On 30 Jan 2006, at 13:41, Sally Hinchcliffe wrote:
Hi all, having started this hare ...
I'm not worried about centralised taxonomy, I'm simply wondering who is going to do all this work of deciding what GUID gets allocated for, say, a name (and yes, we DO need GUIDs for names).
Well I think one of the consensus positions we were converging on was that nomenclators who issue ids (IPNI, IF) could continue to do so, and that those ids, suitably qualified would form the basis of a guid system for names. Whether these would be the _sole_ id for that name or whether some other rival nomenclator might spring up issuing its own ids (and if somebody wants to do plants let me know!!) was not really settled
Maybe I've been influenced too much by Google, but more and more I think that in order to scale up to the task in hand we need to break things into bite size bits, automate as much as possible, and avoid manual intervention if we can (i.e., use it sparingly where it matters -- expertise is rare and expensive). Likewise, I suspect attempts to settle on sole ids from on hi will not be productive. Rather, if a nomenclature offers a good service then people will use it.
Yes, in some cases things are simple. For example, we could simply ask uBio to store every name string (which is pretty much what they are doing already), and use their ids as the basis of name GUIDs. But mapping between some of the "higher-level" name databases is not trivial.
Are IPNI and MOBOT going to sit down and go through their databases and match things up, are we then going to do the same thing with IPNI, MOBOT, NCBI and TreeBASE? Will we wait until this is done before assigning GUIDs? And given that mapping between databases can be contentious (is this name really the same as that name, how do we know, etc.) -- and I should point out that current attempts to do this, such as NCBI's LinkOut which uses names are riddled with errors -- it seems this is knowledge that will evolve over time.

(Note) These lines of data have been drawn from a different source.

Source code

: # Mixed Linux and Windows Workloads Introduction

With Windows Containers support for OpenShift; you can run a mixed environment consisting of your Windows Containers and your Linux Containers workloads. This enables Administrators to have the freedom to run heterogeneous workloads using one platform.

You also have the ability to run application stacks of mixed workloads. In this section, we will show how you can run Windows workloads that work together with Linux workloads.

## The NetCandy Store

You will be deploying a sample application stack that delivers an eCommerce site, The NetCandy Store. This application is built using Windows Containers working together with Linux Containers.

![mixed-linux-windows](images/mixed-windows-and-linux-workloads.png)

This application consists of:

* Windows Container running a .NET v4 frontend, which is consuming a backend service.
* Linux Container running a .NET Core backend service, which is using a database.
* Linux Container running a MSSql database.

Curiously enough, in answer to your first rhetorical question, IPNI & MOBOT _ARE_ going to map up our ids for entirely other reasons. We are staring into the black hole of this particular task and I know that when we have done so the fact 'IPNI id 12345-1' is the same names as 'TROPICOS 34509' will be a hard won and expensive fact and we aren't going to want to lose it.
Nor should you have to. IPNI can include in the metadata it serves for IPNI id 12345-1 that it is the same as TROPICOS 34509 (and visa versa). In the same way, in the LSIDs I server I include mappings between databases where possible (e.g., uBio records linked to ITIS, NCBI linked to ITIS, MOBOT, and TreeBASE).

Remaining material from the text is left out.